(Beginning of DATASET EXCERPTS)

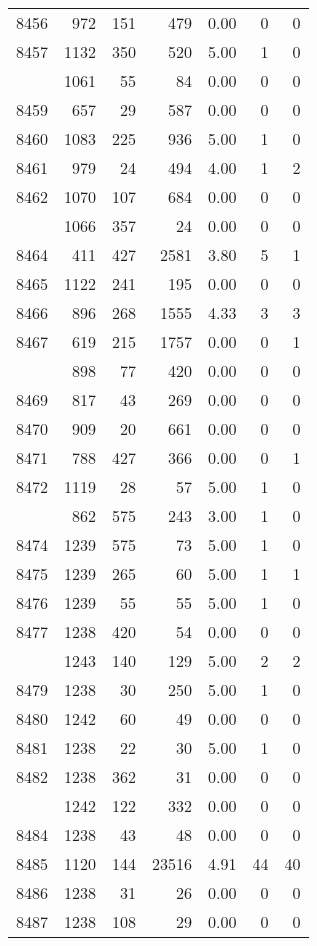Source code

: \documentclass[
]{article}
\begin{document}
\begin{table}
\begin{tabular}[t]{lrrrrrr}
8456 & 972 & 151 & 479 & 0.00 & 0 & 0\\
8457 & 1132 & 350 & 520 & 5.00 & 1 & 0\\
\addlinespace
8458 & 1061 & 55 & 84 & 0.00 & 0 & 0\\
8459 & 657 & 29 & 587 & 0.00 & 0 & 0\\
8460 & 1083 & 225 & 936 & 5.00 & 1 & 0\\
8461 & 979 & 24 & 494 & 4.00 & 1 & 2\\
8462 & 1070 & 107 & 684 & 0.00 & 0 & 0\\
\addlinespace
8463 & 1066 & 357 & 24 & 0.00 & 0 & 0\\
8464 & 411 & 427 & 2581 & 3.80 & 5 & 1\\
8465 & 1122 & 241 & 195 & 0.00 & 0 & 0\\
8466 & 896 & 268 & 1555 & 4.33 & 3 & 3\\
8467 & 619 & 215 & 1757 & 0.00 & 0 & 1\\
\addlinespace
8468 & 898 & 77 & 420 & 0.00 & 0 & 0\\
8469 & 817 & 43 & 269 & 0.00 & 0 & 0\\
8470 & 909 & 20 & 661 & 0.00 & 0 & 0\\
8471 & 788 & 427 & 366 & 0.00 & 0 & 1\\
8472 & 1119 & 28 & 57 & 5.00 & 1 & 0\\
\addlinespace
8473 & 862 & 575 & 243 & 3.00 & 1 & 0\\
8474 & 1239 & 575 & 73 & 5.00 & 1 & 0\\
8475 & 1239 & 265 & 60 & 5.00 & 1 & 1\\
8476 & 1239 & 55 & 55 & 5.00 & 1 & 0\\
8477 & 1238 & 420 & 54 & 0.00 & 0 & 0\\
\addlinespace
8478 & 1243 & 140 & 129 & 5.00 & 2 & 2\\
8479 & 1238 & 30 & 250 & 5.00 & 1 & 0\\
8480 & 1242 & 60 & 49 & 0.00 & 0 & 0\\
8481 & 1238 & 22 & 30 & 5.00 & 1 & 0\\
8482 & 1238 & 362 & 31 & 0.00 & 0 & 0\\
\addlinespace
8483 & 1242 & 122 & 332 & 0.00 & 0 & 0\\
8484 & 1238 & 43 & 48 & 0.00 & 0 & 0\\
8485 & 1120 & 144 & 23516 & 4.91 & 44 & 40\\
8486 & 1238 & 31 & 26 & 0.00 & 0 & 0\\
8487 & 1238 & 108 & 29 & 0.00 & 0 & 0\\

\end{tabular}
\end{table}
\end{document}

(End of DATASET EXCERPTS)

▶ [INSTRUCTIONS FOR THE TASK] Copy out all the records exactly as they read, and omit the pictures.

▶ [RESULT OF THE TASK]
Source code

: \documentclass[
]{article}
\begin{document}
\begin{table}
\begin{tabular}[t]{lrrrrrr}
8456 & 972 & 151 & 479 & 0.00 & 0 & 0\\
8457 & 1132 & 350 & 520 & 5.00 & 1 & 0\\
\addlinespace
8458 & 1061 & 55 & 84 & 0.00 & 0 & 0\\
8459 & 657 & 29 & 587 & 0.00 & 0 & 0\\
8460 & 1083 & 225 & 936 & 5.00 & 1 & 0\\
8461 & 979 & 24 & 494 & 4.00 & 1 & 2\\
8462 & 1070 & 107 & 684 & 0.00 & 0 & 0\\
\addlinespace
8463 & 1066 & 357 & 24 & 0.00 & 0 & 0\\
8464 & 411 & 427 & 2581 & 3.80 & 5 & 1\\
8465 & 1122 & 241 & 195 & 0.00 & 0 & 0\\
8466 & 896 & 268 & 1555 & 4.33 & 3 & 3\\
8467 & 619 & 215 & 1757 & 0.00 & 0 & 1\\
\addlinespace
8468 & 898 & 77 & 420 & 0.00 & 0 & 0\\
8469 & 817 & 43 & 269 & 0.00 & 0 & 0\\
8470 & 909 & 20 & 661 & 0.00 & 0 & 0\\
8471 & 788 & 427 & 366 & 0.00 & 0 & 1\\
8472 & 1119 & 28 & 57 & 5.00 & 1 & 0\\
\addlinespace
8473 & 862 & 575 & 243 & 3.00 & 1 & 0\\
8474 & 1239 & 575 & 73 & 5.00 & 1 & 0\\
8475 & 1239 & 265 & 60 & 5.00 & 1 & 1\\
8476 & 1239 & 55 & 55 & 5.00 & 1 & 0\\
8477 & 1238 & 420 & 54 & 0.00 & 0 & 0\\
\addlinespace
8478 & 1243 & 140 & 129 & 5.00 & 2 & 2\\
8479 & 1238 & 30 & 250 & 5.00 & 1 & 0\\
8480 & 1242 & 60 & 49 & 0.00 & 0 & 0\\
8481 & 1238 & 22 & 30 & 5.00 & 1 & 0\\
8482 & 1238 & 362 & 31 & 0.00 & 0 & 0\\
\addlinespace
8483 & 1242 & 122 & 332 & 0.00 & 0 & 0\\
8484 & 1238 & 43 & 48 & 0.00 & 0 & 0\\
8485 & 1120 & 144 & 23516 & 4.91 & 44 & 40\\
8486 & 1238 & 31 & 26 & 0.00 & 0 & 0\\
8487 & 1238 & 108 & 29 & 0.00 & 0 & 0\\

\end{tabular}
\end{table}
\end{document}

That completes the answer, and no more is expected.